I shook my head. “I just came down to pass the time of day. I wanted to ask you about one of my neighbors, a big, gray-haired man in A? What’s he got against Penny?”

“That would be Mr Campbell.” Banks sighed and shook his head. “He’ll be leaving us at the end of the month. Some recent financial setbacks are forcing him to relocate.”

“Why do I have the feeling that Penny is somehow involved in that?” I prodded him.

“Mr Campbell isn’t too good at hiding his feelings,” the doorman nodded. “I guess there isn’t any harm in telling you about it now. Mr Campbell and his partner own a computer company. A few weeks back, the two of them were planning to take over another firm, a small company that unknowingly held a patent that would give Campbell and his partner a virtual lock on a big, upcoming defense contract. Campbell sold off all his assets at a loss to raise the necessary capital, but before he could put in a bid, a rival firm bought the company right out from under them.”
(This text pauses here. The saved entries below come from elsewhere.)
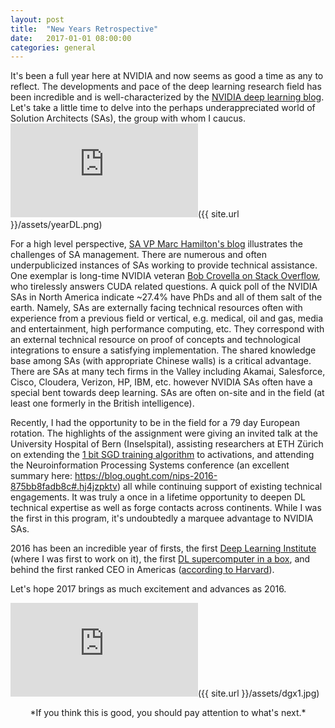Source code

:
 ```yaml
---
layout: post
title:  "New Years Retrospective"
date:   2017-01-01 08:00:00
categories: general
---
```


It's been a full year here at NVIDIA and now seems as good a time as any to reflect.  The developments and pace of the deep learning research field has been incredible and is well-characterized by the [NVIDIA deep learning blog][nvblog].  Let's take a little time to delve into the perhaps underappreciated world of Solution Architects (SAs), the group with whom I caucus. 
![dgx]({{ site.url }}/assets/yearDL.png)

For a high level perspective, [SA VP Marc Hamilton's blog][marc] illustrates the challenges of SA management.  There are numerous and often underpublicized instances of SAs working to provide technical assistance.  One exemplar is long-time NVIDIA veteran [Bob Crovella on Stack Overflow][bobstack], who tirelessly answers CUDA related questions.  A quick poll of the NVIDIA SAs in North America indicate ~27.4% have PhDs and all of them salt of the earth.  Namely, SAs are externally facing technical resources often with experience from a previous field or vertical, e.g. medical, oil and gas, media and entertainment, high performance computing, etc.  They correspond with an external technical resource on proof of concepts and technological integrations to ensure a satisfying implementation.  The shared knowledge base among SAs (with appropriate Chinese walls) is a critical advantage.  There are SAs at many tech firms in the Valley including Akamai, Salesforce, Cisco, Cloudera, Verizon, HP, IBM, etc. however NVIDIA SAs often have a special bent towards deep learning.  SAs are often on-site and in the field (at least one formerly in the British intelligence).

Recently, I had the opportunity to be in the field for a 79 day European rotation.  The highlights of the assignment were giving an invited talk at the University Hospital of Bern (Inselspital), assisting researchers at ETH Zürich on extending the [1 bit SGD training algorithm][1bit] to activations, and attending the Neuroinformation Processing Systems conference (an excellent summary here: <https://blog.ought.com/nips-2016-875bb8fadb8c#.hj4jzpktv>) all while continuing support of existing technical engagements.  It was truly a once in a lifetime opportunity to deepen DL technical expertise as well as forge contacts across continents. While I was the first in this program, it's undoubtedly a marquee advantage to NVIDIA SAs. 

2016 has been an incredible year of firsts, the first [Deep Learning Institute][dli] (where I was first to work on it), the first [DL supercomputer in a box][dgx], and behind the first ranked CEO in Americas ([according to Harvard][hbs]).

Let's hope 2017 brings as much excitement and advances as 2016.

![dgx]({{ site.url }}/assets/dgx1.jpg)

<center><emphasis>*If you think this is good, you should pay attention to what's next.*</emphasis></center>

[marc]: https://marchamilton.wordpress.com/
[1bit]: https://www.microsoft.com/en-us/research/wp-content/uploads/2016/02/IS140694.pdf
[dli]: http://www.nvidia.com/object/deep-learning-institute.html
[dgx]: http://www.nvidia.com/object/deep-learning-system.html
[hbs]: https://hbr.org/2016/11/the-best-performing-ceos-in-the-world
[bobstack]: http://stackoverflow.com/users/1695960/robert-crovella
[nvblog]: https://blogs.nvidia.com/blog/category/deep-learning/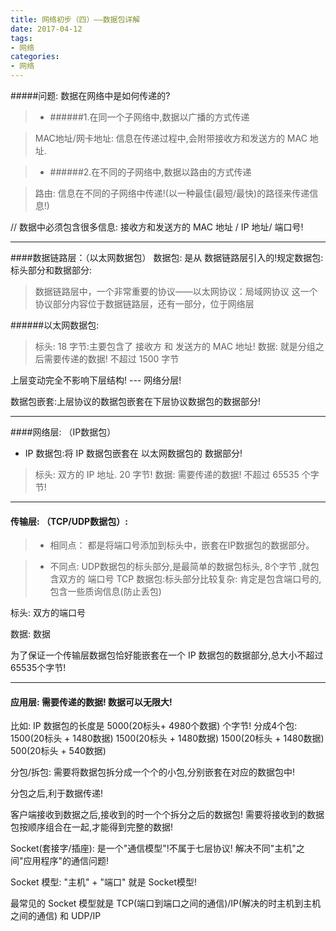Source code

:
 ```yaml
---
title: 网络初步（四）——数据包详解
date: 2017-04-12
tags:
- 网络
categories:
- 网络
---
```

#####问题: 数据在网络中是如何传递的?

>- ######1.在同一个子网络中,数据以广播的方式传递

>MAC地址/网卡地址: 信息在传递过程中,会附带接收方和发送方的 MAC 地址.

>- ######2.在不同的子网络中,数据以路由的方式传递

>路由: 信息在不同的子网络中传递!(以一种最佳(最短/最快)的路径来传递信息!)

// 数据中必须包含很多信息: 接收方和发送方的 MAC 地址 / IP 地址/ 端口号!

--------

####数据链路层：（以太网数据包）
数据包: 是从 数据链路层引入的!规定数据包: 标头部分和数据部分:

>数据链路层中，一个非常重要的协议——以太网协议：局域网协议  这一个协议部分内容位于数据链路层，还有一部分，位于网络层

######以太网数据包:

> 标头: 18 字节:主要包含了 接收方 和 发送方的 MAC 地址!
数据: 就是分组之后需要传递的数据!
不超过 1500 字节

上层变动完全不影响下层结构! --- 网络分层!

数据包嵌套:上层协议的数据包嵌套在下层协议数据包的数据部分!

-----------------
####网络层: （IP数据包）
- IP 数据包:将 IP 数据包嵌套在 以太网数据包的 数据部分!

>标头: 双方的 IP 地址. 20 字节!
数据: 需要传递的数据!  不超过 65535 个字节!

-----------
#### 传输层:  （TCP/UDP数据包）:
>- 相同点：
都是将端口号添加到标头中，嵌套在IP数据包的数据部分。

>- 不同点:
UDP数据包的标头部分,是最简单的数据包标头, 8个字节 ,就包含双方的 端口号
TCP 数据包:标头部分比较复杂: 肯定是包含端口号的, 包含一些质询信息(防止丢包)

标头: 双方的端口号

数据: 数据

为了保证一个传输层数据包恰好能嵌套在一个 IP 数据包的数据部分,总大小不超过 65535个字节!

---------
#### 应用层: 需要传递的数据! 数据可以无限大!

比如: IP 数据包的长度是 5000(20标头+ 4980个数据) 个字节! 分成4个包: 1500(20标头 + 1480数据)  1500(20标头 + 1480数据)  1500(20标头 + 1480数据) 500(20标头 + 540数据)

分包/拆包: 需要将数据包拆分成一个个的小包,分别嵌套在对应的数据包中!

分包之后,利于数据传递!

客户端接收到数据之后,接收到的时一个个拆分之后的数据包! 需要将接收到的数据包按顺序组合在一起,才能得到完整的数据!

Socket(套接字/插座): 是一个"通信模型"!不属于七层协议! 解决不同"主机"之间"应用程序"的通信问题!

Socket 模型: "主机" + "端口" 就是 Socket模型!

最常见的 Socket 模型就是  TCP(端口到端口之间的通信)/IP(解决的时主机到主机之间的通信) 和 UDP/IP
“How does Penny figure into it?”

“Well,” Banks hesitated, “Mr Campbell can’t prove anything, but he and his partner were discussing the takeover when they walked by Penny’s door. They had a longish wait for the elevator, so they pretty well covered it all. No one else knew about the deal, and with Penny’s reputation for spying on his neighbors, he seemed like the only person who could and
would
have alerted the rival company.”

“I could see why Campbell would hate him,” I sympathized. “What about you, Tom? How did you get along, with the admiral?”
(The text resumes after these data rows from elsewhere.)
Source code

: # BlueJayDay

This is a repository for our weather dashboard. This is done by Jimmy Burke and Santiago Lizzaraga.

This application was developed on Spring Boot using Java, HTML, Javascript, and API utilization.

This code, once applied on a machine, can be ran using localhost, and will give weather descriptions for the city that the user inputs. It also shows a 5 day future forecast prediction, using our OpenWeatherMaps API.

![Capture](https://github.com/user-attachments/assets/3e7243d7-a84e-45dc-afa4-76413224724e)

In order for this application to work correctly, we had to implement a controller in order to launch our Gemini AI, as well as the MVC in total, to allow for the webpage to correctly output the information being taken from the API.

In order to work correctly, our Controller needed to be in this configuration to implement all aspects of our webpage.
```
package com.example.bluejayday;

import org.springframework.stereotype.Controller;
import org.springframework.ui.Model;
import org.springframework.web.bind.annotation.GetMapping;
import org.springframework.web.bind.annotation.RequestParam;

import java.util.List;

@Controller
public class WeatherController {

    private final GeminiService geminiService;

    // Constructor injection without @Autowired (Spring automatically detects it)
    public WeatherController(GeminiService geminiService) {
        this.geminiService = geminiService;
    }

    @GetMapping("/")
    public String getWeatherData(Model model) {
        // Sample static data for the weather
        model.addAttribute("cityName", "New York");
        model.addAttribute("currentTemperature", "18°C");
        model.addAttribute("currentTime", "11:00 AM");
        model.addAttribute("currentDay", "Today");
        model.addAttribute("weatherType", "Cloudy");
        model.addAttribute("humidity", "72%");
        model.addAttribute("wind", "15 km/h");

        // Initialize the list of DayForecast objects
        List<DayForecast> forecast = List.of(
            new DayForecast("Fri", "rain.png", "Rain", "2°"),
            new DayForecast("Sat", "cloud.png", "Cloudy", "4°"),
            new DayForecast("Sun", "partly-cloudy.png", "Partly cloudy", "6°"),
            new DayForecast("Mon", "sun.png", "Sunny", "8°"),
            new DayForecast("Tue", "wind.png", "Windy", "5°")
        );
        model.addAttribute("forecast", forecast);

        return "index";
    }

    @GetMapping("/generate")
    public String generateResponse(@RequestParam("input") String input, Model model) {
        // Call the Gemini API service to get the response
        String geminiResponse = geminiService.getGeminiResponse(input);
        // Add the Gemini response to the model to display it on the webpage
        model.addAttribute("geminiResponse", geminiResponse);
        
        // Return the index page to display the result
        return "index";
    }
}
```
“It’s my job to get along with all the tenants,” Banks replied with quiet dignity. “But now that he’s gone, I have to admit that Penny was a hard man, the only one I’ve ever met who would go out of his way to make someone else’s life miserable.”

“You sound as though you might be speaking from personal experience,” I said. The sad, regretful tone of his voice gave him away more than any words could.

“It happened a few months back,” Banks said softly. “Like the admiral, I’m a retired navy man myself. Now, I’m not one to ask for favors, but I have a grandson, a fine boy with all the makings of a naval officer. Ever since he was a lad he’s wanted to go to the Academy. He has all the grades, the qualifications. All he needed was a recommendation, a little pull at the top to get him in. I asked Penny if he’d be willing to put in a word for the boy. All it would have taken was one phone call, a few minutes of his time. Well, first he said yes, then no, then yes again. By the time I realized he never intended to do it, it was too late to ask anyone else. It seemed as though he took a kind of perverse pleasure in keeping me dangling like that.”

Although I’d never met Penny I was beginning to hate the man myself. “What happened to your grandson?” I asked Banks.

“He went into the navy as an enlisted man,” Banks said bitterly. “There’s no shame in that,” he added, “but he would have done the Academy proud. He never had his chance, thanks to Penny.”

There wasn’t anything I could say to that. I left Banks staring out at the rain and went back to the apartment. I was beginning to wonder how Admiral Penny had lived as long as he had. If he hadn’t been murdered, he certainly should have been. I’d never come across anyone who was a more suitable candidate for homicide. I was also beginning to regret my own attempt at amateur sleuthing.
If
Penny had been murdered, his killer almost deserved to get away with it. I say
almost
because I still intended to solve the crime if I could. Penny had done some pretty horrible things in his life, but none of them as terrible as murder itself.

I spent the rest of the day and all that evening at the easel, finishing up my assignment. While my hand wielded the brush, my mind arranged and rearranged all the bits and pieces I had about Penny and his death. I had started out with no suspects, not even a proper murder. None of this would have come about if it hadn’t been for the postcards and Karen’s insistence that I investigate.

Now I had three suspects. Tana Devin and Campbell were the more obvious ones, but Tom Banks was also a possibility. He seemed quiet and friendly enough on the surface, but who could really tell what was going on inside? As for the murder part of it, my cane-through-the-mail-slot theory eliminated the whole locked room element. It should have put Campbell at the head of my suspect list, but it didn’t. Any one of them could have bought a cane and shoved it through the slot. And after Tana Devin’s description of Penny’s “raspy” breathing, any one of them could have easily ascertained if he was at his post on the other side of the door.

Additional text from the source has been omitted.